どうしよう。恥ずかしくて仕方ない。美味しいものをたくさん食べてお腹がいっぱいになって眠ってしまったなんて。子供みたいだって思われたんだろうか。
昨日からずっと緊張したり気を張りっぱなしで、つい気が緩んでしまったのもあったかもしれない。

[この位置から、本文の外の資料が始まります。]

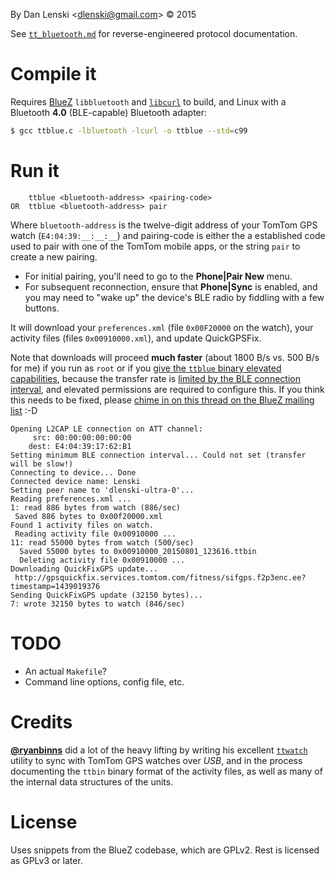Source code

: By Dan Lenski &lt;<dlenski@gmail.com>&gt; &copy; 2015

See [`tt_bluetooth.md`](tt_bluetooth.md) for reverse-engineered protocol documentation.

# Compile it

Requires [BlueZ](http://www.bluez.org/) `libbluetooth` and
[`libcurl`](http://curl.haxx.se/libcurl/) to build, and Linux with a
Bluetooth **4.0** (BLE-capable) Bluetooth adapter:

```bash
$ gcc ttblue.c -lbluetooth -lcurl -o ttblue --std=c99
```

# Run it

```
    ttblue <bluetooth-address> <pairing-code>
OR  ttblue <bluetooth-address> pair
```

Where `bluetooth-address` is the twelve-digit address of your TomTom
GPS watch (`E4:04:39:__:__:__`) and pairing-code is either the a
established code used to pair with one of the TomTom mobile apps, or
the string `pair` to create a new pairing.

* For initial pairing, you'll need to go to the **Phone|Pair New** menu.
* For subsequent reconnection, ensure that **Phone|Sync** is enabled,
  and you may need to "wake up" the device's BLE radio by fiddling
  with a few buttons.

It will download your `preferences.xml` (file `0x00F20000` on the
watch), your activity files (files `0x00910000.xml`), and update
QuickGPSFix.

Note that downloads will proceed **much faster** (about 1800&nbsp;B/s
vs. 500&nbsp;B/s for me) if you run as `root` or if you
[give the `ttblue` binary elevated capabilities](http://unix.stackexchange.com/a/182559/58453),
because the transfer rate is
[limited by the BLE connection interval](https://www.safaribooksonline.com/library/view/getting-started-with/9781491900550/ch01.html#_data_throughput),
and elevated permissions are required to configure this. If you think this needs to be fixed, please [chime in on this thread on the BlueZ mailing list](http://thread.gmane.org/gmane.linux.bluez.kernel/63778) :-D

```none
Opening L2CAP LE connection on ATT channel:
	 src: 00:00:00:00:00:00
	dest: E4:04:39:17:62:B1
Setting minimum BLE connection interval... Could not set (transfer will be slow!)
Connecting to device... Done
Connected device name: Lenski
Setting peer name to 'dlenski-ultra-0'...
Reading preferences.xml ...
1: read 886 bytes from watch (886/sec)
 Saved 886 bytes to 0x00f20000.xml
Found 1 activity files on watch.
 Reading activity file 0x00910000 ...
11: read 55000 bytes from watch (500/sec)
  Saved 55000 bytes to 0x00910000_20150801_123616.ttbin
  Deleting activity file 0x00910000 ...
Downloading QuickFixGPS update...
 http://gpsquickfix.services.tomtom.com/fitness/sifgps.f2p3enc.ee?timestamp=1439019376
Sending QuickFixGPS update (32150 bytes)...
7: wrote 32150 bytes to watch (846/sec)
```

# TODO

* An actual `Makefile`?
* Command line options, config file, etc.

# Credits

[**@ryanbinns**](http://github.com/ryanbinns) did a lot of the heavy
lifting by writing his excellent
[`ttwatch`](http://github.com/ryanbinns/ttwatch) utility to sync with
TomTom GPS watches over *USB*, and in the process documenting the
`ttbin` binary format of the activity files, as well as many of the
internal data structures of the units.

# License

Uses snippets from the BlueZ codebase, which are GPLv2. Rest is
licensed as GPLv3 or later.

「あ、あの・・・もしかして寝言、とか言ったりは・・・」
どうしよう、寝言でおかしなことを言ってしまっていたら。『宗介さん好き』とか、そんなことをもし言っていたら・・・
心配する私をよそに、宗介さんはにやりと少しいじわるそうな笑みを浮かべる。
「ああ、寝言言ってたし、いびきもかいてたし、おまけに涎までたらしてたな」
「えぇぇぇっ?!!う、うそ・・・」
「はっ・・・嘘だ」
「も、もう・・・ホントいじわるなんだから・・・」
・・・こんな嘘つくなんて、宗介さんって本当にいじわるだと思う。ほんの一瞬だけど、もう消えてしまいたいぐらい絶望的な気持ちになってしまった。
でも嘘だとわかって少しホッとした。
宗介さんに寝顔を見られちゃったのはすごく恥ずかしいけど・・・
少し暗くなってきた道を宗介さんと並んで歩く。
「・・・お前んとこ、家族みんなよく食うのか?」
「はい、お父さんとお母さんもとってもよく食べますよ」
「・・・マジか」
「二人とも私と同じで小さいですけど、私よりよく食べます」
「・・・すげえな長島家。いっぺん、食事風景見てみたいわ」
「あはは!」
この前は全然話せなくてどうしようと焦っていたけれど、今日は宗介さんとお話できるのがとても楽しくて。まだ家につかないで、家がもっと遠くなっちゃえばいいのに、そんなことを願いながら私は歩いた。